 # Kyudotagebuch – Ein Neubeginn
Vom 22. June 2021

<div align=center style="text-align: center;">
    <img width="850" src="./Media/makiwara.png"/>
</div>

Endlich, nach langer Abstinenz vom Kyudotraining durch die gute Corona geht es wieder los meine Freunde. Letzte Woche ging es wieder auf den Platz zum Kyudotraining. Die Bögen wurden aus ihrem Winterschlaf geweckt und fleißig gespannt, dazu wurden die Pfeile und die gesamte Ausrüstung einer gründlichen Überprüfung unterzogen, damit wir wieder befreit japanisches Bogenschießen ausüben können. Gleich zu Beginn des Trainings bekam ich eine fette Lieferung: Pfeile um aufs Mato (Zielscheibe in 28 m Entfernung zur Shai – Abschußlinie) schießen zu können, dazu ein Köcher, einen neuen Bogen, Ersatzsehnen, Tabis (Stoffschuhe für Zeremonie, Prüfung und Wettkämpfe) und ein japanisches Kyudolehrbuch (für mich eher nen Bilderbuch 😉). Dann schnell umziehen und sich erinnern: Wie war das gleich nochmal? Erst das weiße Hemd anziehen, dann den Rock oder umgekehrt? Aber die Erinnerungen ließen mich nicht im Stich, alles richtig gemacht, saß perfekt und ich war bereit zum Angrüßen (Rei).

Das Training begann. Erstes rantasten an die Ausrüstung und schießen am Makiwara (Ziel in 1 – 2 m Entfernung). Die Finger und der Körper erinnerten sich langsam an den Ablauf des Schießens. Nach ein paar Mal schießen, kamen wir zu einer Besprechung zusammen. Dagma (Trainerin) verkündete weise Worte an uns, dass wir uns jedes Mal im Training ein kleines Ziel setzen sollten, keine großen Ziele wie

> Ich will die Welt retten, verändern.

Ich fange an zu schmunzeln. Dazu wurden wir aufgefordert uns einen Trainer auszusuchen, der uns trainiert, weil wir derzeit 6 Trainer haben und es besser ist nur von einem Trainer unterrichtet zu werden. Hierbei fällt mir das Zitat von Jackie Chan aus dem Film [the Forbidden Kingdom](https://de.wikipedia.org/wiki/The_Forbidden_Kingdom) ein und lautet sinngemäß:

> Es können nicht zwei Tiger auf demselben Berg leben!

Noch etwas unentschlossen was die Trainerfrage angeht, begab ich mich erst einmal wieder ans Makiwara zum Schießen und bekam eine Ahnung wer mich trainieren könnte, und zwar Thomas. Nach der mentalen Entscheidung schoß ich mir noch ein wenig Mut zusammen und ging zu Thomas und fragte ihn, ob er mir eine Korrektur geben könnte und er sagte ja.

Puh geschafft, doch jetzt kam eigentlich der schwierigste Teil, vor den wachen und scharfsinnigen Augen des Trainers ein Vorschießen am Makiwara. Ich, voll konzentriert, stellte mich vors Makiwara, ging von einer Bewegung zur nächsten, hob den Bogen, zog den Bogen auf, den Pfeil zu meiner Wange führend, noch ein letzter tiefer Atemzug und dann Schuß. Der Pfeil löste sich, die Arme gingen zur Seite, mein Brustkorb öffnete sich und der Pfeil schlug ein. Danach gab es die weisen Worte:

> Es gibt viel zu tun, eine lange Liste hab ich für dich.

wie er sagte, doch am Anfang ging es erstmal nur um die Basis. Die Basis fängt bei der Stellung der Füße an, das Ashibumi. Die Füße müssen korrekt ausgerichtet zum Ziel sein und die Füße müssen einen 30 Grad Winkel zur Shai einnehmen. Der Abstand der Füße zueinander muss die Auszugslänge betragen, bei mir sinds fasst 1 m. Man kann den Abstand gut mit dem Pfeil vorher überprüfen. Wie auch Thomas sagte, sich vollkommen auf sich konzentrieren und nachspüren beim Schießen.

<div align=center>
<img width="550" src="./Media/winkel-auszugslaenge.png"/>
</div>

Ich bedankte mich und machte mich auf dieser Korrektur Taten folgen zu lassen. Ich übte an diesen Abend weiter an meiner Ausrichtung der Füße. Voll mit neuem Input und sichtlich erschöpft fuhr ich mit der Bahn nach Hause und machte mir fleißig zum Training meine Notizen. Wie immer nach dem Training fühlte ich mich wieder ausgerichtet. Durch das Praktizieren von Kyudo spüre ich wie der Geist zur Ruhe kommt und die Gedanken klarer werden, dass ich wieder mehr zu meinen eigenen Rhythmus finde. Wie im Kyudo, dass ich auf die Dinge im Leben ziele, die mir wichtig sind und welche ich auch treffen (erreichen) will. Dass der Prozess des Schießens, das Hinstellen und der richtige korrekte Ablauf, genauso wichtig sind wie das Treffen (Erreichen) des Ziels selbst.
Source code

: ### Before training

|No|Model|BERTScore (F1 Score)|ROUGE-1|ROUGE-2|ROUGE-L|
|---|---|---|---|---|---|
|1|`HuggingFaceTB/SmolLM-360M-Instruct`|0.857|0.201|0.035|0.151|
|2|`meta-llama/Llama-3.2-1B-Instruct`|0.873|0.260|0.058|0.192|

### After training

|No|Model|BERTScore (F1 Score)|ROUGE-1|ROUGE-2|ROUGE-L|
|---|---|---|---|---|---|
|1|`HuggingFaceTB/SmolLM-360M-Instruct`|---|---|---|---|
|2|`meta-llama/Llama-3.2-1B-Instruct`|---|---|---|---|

★ ★ ★

Beginning with the opening line above, retype the records exactly through the line with "Endlich, nach langer", both ends included.

Written response:
 # Kyudotagebuch – Ein Neubeginn
Vom 22. June 2021

<div align=center style="text-align: center;">
    <img width="850" src="./Media/makiwara.png"/>
</div>

Endlich, nach langer Abstinenz vom Kyudotraining durch die gute Corona geht es wieder los meine Freunde. Letzte Woche ging es wieder auf den Platz zum Kyudotraining. Die Bögen wurden aus ihrem Winterschlaf geweckt und fleißig gespannt, dazu wurden die Pfeile und die gesamte Ausrüstung einer gründlichen Überprüfung unterzogen, damit wir wieder befreit japanisches Bogenschießen ausüben können. Gleich zu Beginn des Trainings bekam ich eine fette Lieferung: Pfeile um aufs Mato (Zielscheibe in 28 m Entfernung zur Shai – Abschußlinie) schießen zu können, dazu ein Köcher, einen neuen Bogen, Ersatzsehnen, Tabis (Stoffschuhe für Zeremonie, Prüfung und Wettkämpfe) und ein japanisches Kyudolehrbuch (für mich eher nen Bilderbuch 😉). Dann schnell umziehen und sich erinnern: Wie war das gleich nochmal? Erst das weiße Hemd anziehen, dann den Rock oder umgekehrt? Aber die Erinnerungen ließen mich nicht im Stich, alles richtig gemacht, saß perfekt und ich war bereit zum Angrüßen (Rei).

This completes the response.